Zu deiner 1. Frage " Wieso muss ich so viel weinen": Man kann aus deinem Text unschwer erkennen, dass du ganz und gar nicht zufrieden bist mit deinem Leben. Du wärst anscheinend gern öfter bei deiner Mutter usw. Und dadurch hast du das Bedürfnis zu weinen. Deine Seele kann mit alldem nicht umgehen.

Zu deiner 2. Frage " Wieso bin ich so schlecht gelaunt und wie bekomme ich wieder bessere Laune?" : So schlecht gelaunt bist du, wie bei deiner 1. Frage schon geschrieben, in deiner Seele etwas im Unreinen ist. Dadurch wirst du traurig und auch schlecht gelaunt. Bessere Laune bekommst du, indem du die Ursache für dein grundsätzliches Problem bekämpfst.

Zu deiner 3. Frage " Wieso will ich eine Krankheit haben?": Dadurch erhoffst du dir wahrscheinlich mehr Beachtung.
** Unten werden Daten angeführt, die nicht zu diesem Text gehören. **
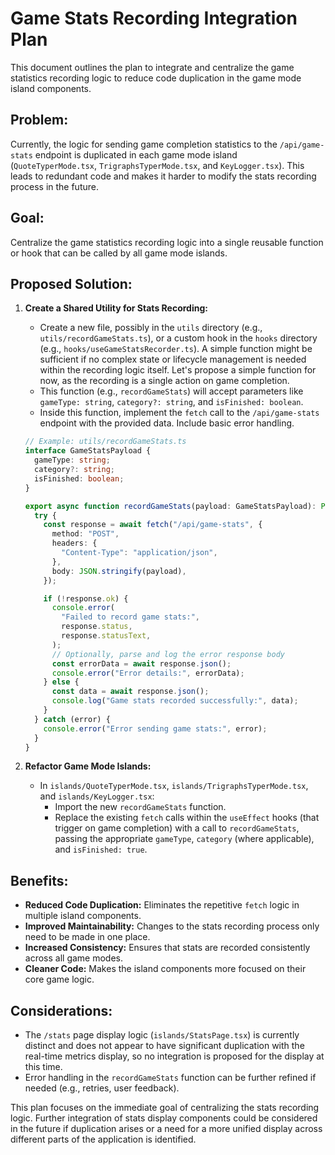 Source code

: # Game Stats Recording Integration Plan

This document outlines the plan to integrate and centralize the game statistics recording logic to reduce code duplication in the game mode island components.

## Problem:

Currently, the logic for sending game completion statistics to the `/api/game-stats` endpoint is duplicated in each game mode island (`QuoteTyperMode.tsx`, `TrigraphsTyperMode.tsx`, and `KeyLogger.tsx`). This leads to redundant code and makes it harder to modify the stats recording process in the future.

## Goal:

Centralize the game statistics recording logic into a single reusable function or hook that can be called by all game mode islands.

## Proposed Solution:

1.  **Create a Shared Utility for Stats Recording:**
    *   Create a new file, possibly in the `utils` directory (e.g., `utils/recordGameStats.ts`), or a custom hook in the `hooks` directory (e.g., `hooks/useGameStatsRecorder.ts`). A simple function might be sufficient if no complex state or lifecycle management is needed within the recording logic itself. Let's propose a simple function for now, as the recording is a single action on game completion.
    *   This function (e.g., `recordGameStats`) will accept parameters like `gameType: string`, `category?: string`, and `isFinished: boolean`.
    *   Inside this function, implement the `fetch` call to the `/api/game-stats` endpoint with the provided data. Include basic error handling.

    ```typescript
    // Example: utils/recordGameStats.ts
    interface GameStatsPayload {
      gameType: string;
      category?: string;
      isFinished: boolean;
    }

    export async function recordGameStats(payload: GameStatsPayload): Promise<void> {
      try {
        const response = await fetch("/api/game-stats", {
          method: "POST",
          headers: {
            "Content-Type": "application/json",
          },
          body: JSON.stringify(payload),
        });

        if (!response.ok) {
          console.error(
            "Failed to record game stats:",
            response.status,
            response.statusText,
          );
          // Optionally, parse and log the error response body
          const errorData = await response.json();
          console.error("Error details:", errorData);
        } else {
          const data = await response.json();
          console.log("Game stats recorded successfully:", data);
        }
      } catch (error) {
        console.error("Error sending game stats:", error);
      }
    }
    ```

2.  **Refactor Game Mode Islands:**
    *   In `islands/QuoteTyperMode.tsx`, `islands/TrigraphsTyperMode.tsx`, and `islands/KeyLogger.tsx`:
        *   Import the new `recordGameStats` function.
        *   Replace the existing `fetch` calls within the `useEffect` hooks (that trigger on game completion) with a call to `recordGameStats`, passing the appropriate `gameType`, `category` (where applicable), and `isFinished: true`.

## Benefits:

*   **Reduced Code Duplication:** Eliminates the repetitive `fetch` logic in multiple island components.
*   **Improved Maintainability:** Changes to the stats recording process only need to be made in one place.
*   **Increased Consistency:** Ensures that stats are recorded consistently across all game modes.
*   **Cleaner Code:** Makes the island components more focused on their core game logic.

## Considerations:

*   The `/stats` page display logic (`islands/StatsPage.tsx`) is currently distinct and does not appear to have significant duplication with the real-time metrics display, so no integration is proposed for the display at this time.
*   Error handling in the `recordGameStats` function can be further refined if needed (e.g., retries, user feedback).

This plan focuses on the immediate goal of centralizing the stats recording logic. Further integration of stats display components could be considered in the future if duplication arises or a need for a more unified display across different parts of the application is identified. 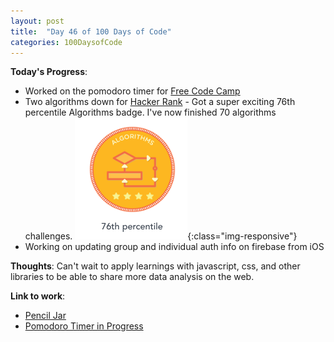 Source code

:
 ```yaml
---
layout: post
title:  "Day 46 of 100 Days of Code"
categories: 100DaysofCode
---
```

**Today's Progress**:
+ Worked on the pomodoro timer for [Free Code Camp](https://www.freecodecamp.com)
+ Two algorithms down for [Hacker Rank](http://www.hackerrank.com)  - Got a super exciting 76th percentile Algorithms badge. I've now finished 70 algorithms challenges.  ![Algorithm badge](/images/HRalgorithmbadge76.png){:class="img-responsive"}
+ Working on updating group and individual auth info on firebase from iOS

**Thoughts**: Can't wait to apply learnings with javascript, css, and other libraries to be able to share more data analysis on the web.

**Link to work**:
+ [Pencil Jar](https://codepen.io/jessachandler/pen/wqdMLy)
+ [Pomodoro Timer in Progress](https://codepen.io/jessachandler/pen/WEXZER)
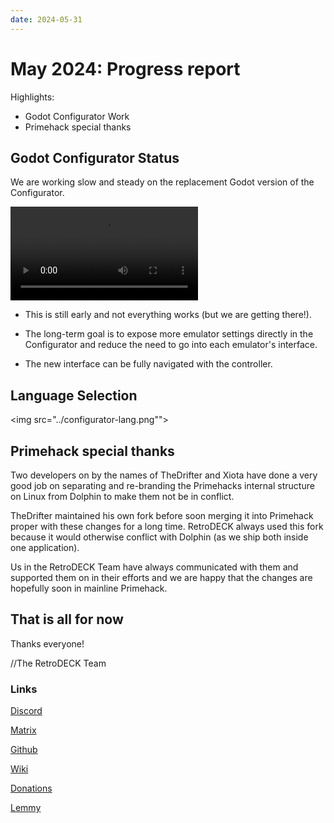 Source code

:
 ```yaml
---
date: 2024-05-31
---
```


# May 2024: Progress report

Highlights:

- Godot Configurator Work
- Primehack special thanks

<!-- more -->

## Godot Configurator Status

We are working slow and steady on the replacement Godot version of the Configurator.

![type:video](configurator-godot.webm)
- This is still early and not everything works (but we are getting there!).

- The long-term goal is to expose more emulator settings directly in the Configurator and reduce the need to go into each emulator's interface.

- The new interface can be fully navigated with the controller.


## Language Selection

<img src="../configurator-lang.png"">


## Primehack special thanks

Two developers on by the names of TheDrifter and Xiota have done a very good job on separating and re-branding the Primehacks internal structure on Linux from Dolphin to make them not be in conflict.

TheDrifter maintained his own fork before soon merging it into Primehack proper with these changes for a long time. RetroDECK always used this fork because it would otherwise conflict with Dolphin (as we ship both inside one application).

Us in the RetroDECK Team have always communicated with them and supported them on in their efforts and we are happy that the changes are hopefully soon in mainline Primehack.


## That is all for now

Thanks everyone!

//The RetroDECK Team

### Links

[Discord](https://discord.gg/WDc5C9YWMx)

[Matrix](https://matrix.to/#/#retrodeck:matrix.org)

[Github](https://github.com/XargonWan/RetroDECK)

[Wiki](https://github.com/XargonWan/RetroDECK/wiki)

[Donations](https://retrodeck.readthedocs.io/en/latest/wiki_about/donations-licenses/)

[Lemmy](https://lemmy.zip/c/retrodeck)<br/>
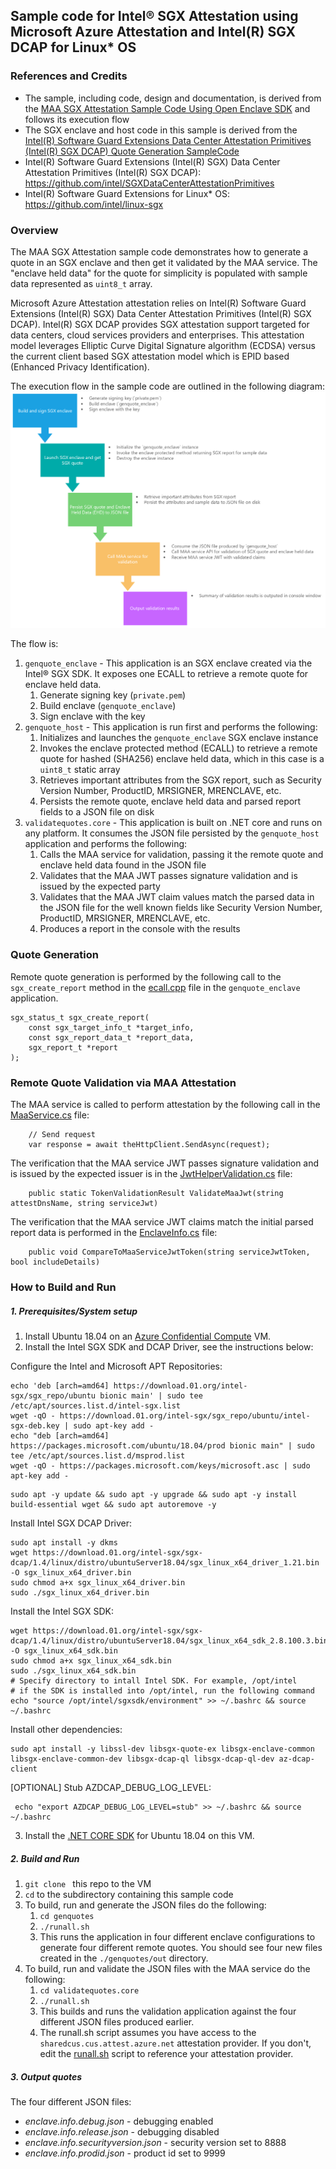 ## Sample code for Intel® SGX Attestation using Microsoft Azure Attestation and Intel(R) SGX DCAP for Linux* OS

### References and Credits
* The sample, including code, design and documentation, is derived from the [MAA SGX Attestation Sample Code Using Open Enclave SDK](https://github.com/Azure-Samples/microsoft-azure-attestation/tree/master/sgx.attest.sample) and follows its execution flow
* The SGX enclave and host code in this sample is derived from the [Intel(R) Software Guard Extensions Data Center Attestation Primitives (Intel(R) SGX DCAP) Quote Generation SampleCode](https://github.com/intel/SGXDataCenterAttestationPrimitives/tree/master/SampleCode/QuoteGenerationSample)
* Intel(R) Software Guard Extensions (Intel(R) SGX) Data Center Attestation Primitives (Intel(R) SGX DCAP): https://github.com/intel/SGXDataCenterAttestationPrimitives
* Intel(R) Software Guard Extensions for Linux* OS: https://github.com/intel/linux-sgx

### Overview

The MAA SGX Attestation sample code demonstrates how to generate a quote in an SGX enclave and then get it validated by the MAA service. The "enclave held data" for the quote for simplicity is populated with sample data represented as `uint8_t` array.

Microsoft Azure Attestation attestation relies on Intel(R) Software Guard Extensions (Intel(R) SGX) Data Center Attestation Primitives (Intel(R) SGX DCAP). Intel(R) SGX DCAP provides SGX attestation support targeted for data centers, cloud services providers and enterprises. This attestation model leverages Elliptic Curve Digital Signature algorithm (ECDSA) versus the current client based SGX attestation model which is EPID based (Enhanced Privacy Identification).

The execution flow in the sample code are outlined in the following diagram:
![MAA SGX Attestation Overview Diagram](./docs/sample.flow.png)

The flow is:
1. ```genquote_enclave``` - This application is an SGX enclave created via the Intel® SGX SDK. It exposes one ECALL to retrieve a remote quote for enclave held data.
    1. Generate signing key (`private.pem`)
    1. Build enclave (`genquote_enclave`)
    1. Sign enclave with the key
1. ```genquote_host``` - This application is run first and performs the following:
    1. Initializes and launches the `genquote_enclave` SGX enclave instance
    1. Invokes the enclave protected method (ECALL) to retrieve a remote quote for hashed (SHA256) enclave held data, which in this case is a `uint8_t` static array
    1. Retrieves important attributes from the SGX report, such as Security Version Number, ProductID, MRSIGNER, MRENCLAVE, etc.
    1. Persists the remote quote, enclave held data and parsed report fields to a JSON file on disk
1. ```validatequotes.core``` - This application is built on .NET core and runs on any platform. It consumes the JSON file persisted by the ```genquote_host``` application and performs the following:
    1. Calls the MAA service for validation, passing it the remote quote and enclave held data found in the JSON file
    1. Validates that the MAA JWT passes signature validation and is issued by the expected party
    1. Validates that the MAA JWT claim values match the parsed data in the JSON file for the well known fields like Security Version Number, ProductID, MRSIGNER, MRENCLAVE, etc.
    1. Produces a report in the console with the results

### Quote Generation

Remote quote generation is performed by the following call to the ```sgx_create_report``` method in the [ecall.cpp](./genquotes/enclave/ecalls.cpp) file in the ```genquote_enclave``` application.

```
sgx_status_t sgx_create_report(
    const sgx_target_info_t *target_info,
    const sgx_report_data_t *report_data,
    sgx_report_t *report
);

```

### Remote Quote Validation via MAA Attestation

The MAA service is called to perform attestation by the following call in the [MaaService.cs](./validatequotes.core/MaaService.cs#L32) file:

```
    // Send request
    var response = await theHttpClient.SendAsync(request);
```

The verification that the MAA service JWT passes signature validation and is issued by the expected issuer is in the [JwtHelperValidation.cs](./validatequotes.core/Helpers/JwtValidationHelper.cs#L22) file:
```
    public static TokenValidationResult ValidateMaaJwt(string attestDnsName, string serviceJwt)
```

The verification that the MAA service JWT claims match the initial parsed report data is performed in the [EnclaveInfo.cs](./validatequotes.core/EnclaveInfo.cs#L31) file:
```
    public void CompareToMaaServiceJwtToken(string serviceJwtToken, bool includeDetails)
```

### How to Build and Run

##### 1. Prerequisites/System setup
1. Install Ubuntu 18.04 on an [Azure Confidential Compute](https://azure.microsoft.com/en-us/solutions/confidential-compute/) VM.
2. Install the Intel SGX SDK and DCAP Driver, see the instructions below:

Configure the Intel and Microsoft APT Repositories:

```
echo 'deb [arch=amd64] https://download.01.org/intel-sgx/sgx_repo/ubuntu bionic main' | sudo tee /etc/apt/sources.list.d/intel-sgx.list
wget -qO - https://download.01.org/intel-sgx/sgx_repo/ubuntu/intel-sgx-deb.key | sudo apt-key add -
echo "deb [arch=amd64] https://packages.microsoft.com/ubuntu/18.04/prod bionic main" | sudo tee /etc/apt/sources.list.d/msprod.list
wget -qO - https://packages.microsoft.com/keys/microsoft.asc | sudo apt-key add -
```

```
sudo apt -y update && sudo apt -y upgrade && sudo apt -y install build-essential wget && sudo apt autoremove -y
```

Install Intel SGX DCAP Driver:
```
sudo apt install -y dkms
wget https://download.01.org/intel-sgx/sgx-dcap/1.4/linux/distro/ubuntuServer18.04/sgx_linux_x64_driver_1.21.bin -O sgx_linux_x64_driver.bin
sudo chmod a+x sgx_linux_x64_driver.bin
sudo ./sgx_linux_x64_driver.bin
```

Install the Intel SGX SDK:
```
wget https://download.01.org/intel-sgx/sgx-dcap/1.4/linux/distro/ubuntuServer18.04/sgx_linux_x64_sdk_2.8.100.3.bin -O sgx_linux_x64_sdk.bin
sudo chmod a+x sgx_linux_x64_sdk.bin
sudo ./sgx_linux_x64_sdk.bin
# Specify directory to intall Intel SDK. For example, /opt/intel
# if the SDK is installed into /opt/intel, run the following command
echo "source /opt/intel/sgxsdk/environment" >> ~/.bashrc && source ~/.bashrc
```

Install other dependencies:
```
sudo apt install -y libssl-dev libsgx-quote-ex libsgx-enclave-common libsgx-enclave-common-dev libsgx-dcap-ql libsgx-dcap-ql-dev az-dcap-client
```

[OPTIONAL] Stub AZDCAP_DEBUG_LOG_LEVEL:

```
 echo "export AZDCAP_DEBUG_LOG_LEVEL=stub" >> ~/.bashrc && source ~/.bashrc
 ```

 3. Install the [.NET CORE SDK](https://docs.microsoft.com/en-us/dotnet/core/install/linux-ubuntu) for Ubuntu 18.04 on this VM.

##### 2. Build and Run
1. ```git clone ``` this repo to the VM
1. ```cd``` to the subdirectory containing this sample code
1. To build, run and generate the JSON files do the following:
    1. ```cd genquotes```
    1. ```./runall.sh```
    1. This runs the application in four different enclave configurations to generate four different remote quotes.  You should see four new files created in the ```./genquotes/out``` directory.
1. To build, run and validate the JSON files with the MAA service do the following:
    1. ```cd validatequotes.core```
    1. ```./runall.sh```
    1. This builds and runs the validation application against the four different JSON files produced earlier.
    1. The runall.sh script assumes you have access to the `sharedcus.cus.attest.azure.net` attestation provider.  If you don't, edit the [runall.sh](./validatequotes.core/runall.sh#L5) script to reference your attestation provider.  

##### 3. Output quotes
The four different JSON files:
* *enclave.info.debug.json* - debugging enabled
* *enclave.info.release.json* - debugging disabled
* *enclave.info.securityversion.json* - security version set to 8888
* *enclave.info.prodid.json* - product id set to 9999

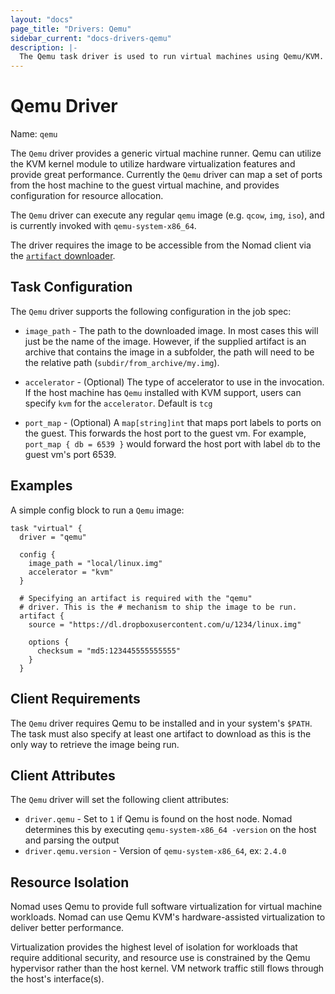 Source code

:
 ```yaml
---
layout: "docs"
page_title: "Drivers: Qemu"
sidebar_current: "docs-drivers-qemu"
description: |-
  The Qemu task driver is used to run virtual machines using Qemu/KVM.
---
```


# Qemu Driver

Name: `qemu`

The `Qemu` driver provides a generic virtual machine runner. Qemu can utilize
the KVM kernel module to utilize hardware virtualization features and provide
great performance. Currently the `Qemu` driver can map a set of ports from the
host machine to the guest virtual machine, and provides configuration for
resource allocation.

The `Qemu` driver can execute any regular `qemu` image (e.g. `qcow`, `img`,
`iso`), and is currently invoked with `qemu-system-x86_64`.

The driver requires the image to be accessible from the Nomad client via the
[`artifact` downloader](/docs/jobspec/index.html#artifact_doc). 

## Task Configuration

The `Qemu` driver supports the following configuration in the job spec:

* `image_path` - The path to the downloaded image. In most cases this will just be
  the name of the image. However, if the supplied artifact is an archive that
  contains the image in a subfolder, the path will need to be the relative path
  (`subdir/from_archive/my.img`).

* `accelerator` - (Optional) The type of accelerator to use in the invocation.
  If the host machine has `Qemu` installed with KVM support, users can specify
  `kvm` for the `accelerator`. Default is `tcg`

* `port_map` - (Optional) A `map[string]int` that maps port labels to ports
  on the guest. This forwards the host port to the guest vm. For example,
  `port_map { db = 6539 }` would forward the host port with label `db` to the
  guest vm's port 6539.

## Examples

A simple config block to run a `Qemu` image:

```
task "virtual" {
  driver = "qemu"

  config {
    image_path = "local/linux.img"
    accelerator = "kvm"
  }

  # Specifying an artifact is required with the "qemu"
  # driver. This is the # mechanism to ship the image to be run.
  artifact {
    source = "https://dl.dropboxusercontent.com/u/1234/linux.img"

    options {
      checksum = "md5:123445555555555"
    }
  }
```

## Client Requirements

The `Qemu` driver requires Qemu to be installed and in your system's `$PATH`.
The task must also specify at least one artifact to download as this is the only
way to retrieve the image being run.

## Client Attributes

The `Qemu` driver will set the following client attributes:

* `driver.qemu` - Set to `1` if Qemu is found on the host node. Nomad determines
this by executing `qemu-system-x86_64 -version` on the host and parsing the output
* `driver.qemu.version` - Version of `qemu-system-x86_64`, ex: `2.4.0`

## Resource Isolation

Nomad uses Qemu to provide full software virtualization for virtual machine
workloads. Nomad can use Qemu KVM's hardware-assisted virtualization to deliver
better performance.

Virtualization provides the highest level of isolation for workloads that
require additional security, and resource use is constrained by the Qemu
hypervisor rather than the host kernel. VM network traffic still flows through
the host's interface(s).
Das alles klingt sehr danach, dass du Depressionen hast.( Die starke Traurigkeit, Lustlosigkeit, morgens nicht aus dem Bett kommen usw.) Du solltest dich aufjedenfall in psychologische/psychiatrische Therapie begeben. Und ggf auch in eine Kinder und Jugendpsychiatrie einweisen lassen. Hast du denn mit deiner Mutter schonmal darüber gesprochen? Vielleicht würde euch eine Familientherapie gut tun. 

Liebe Grüße und alles Gute allesam.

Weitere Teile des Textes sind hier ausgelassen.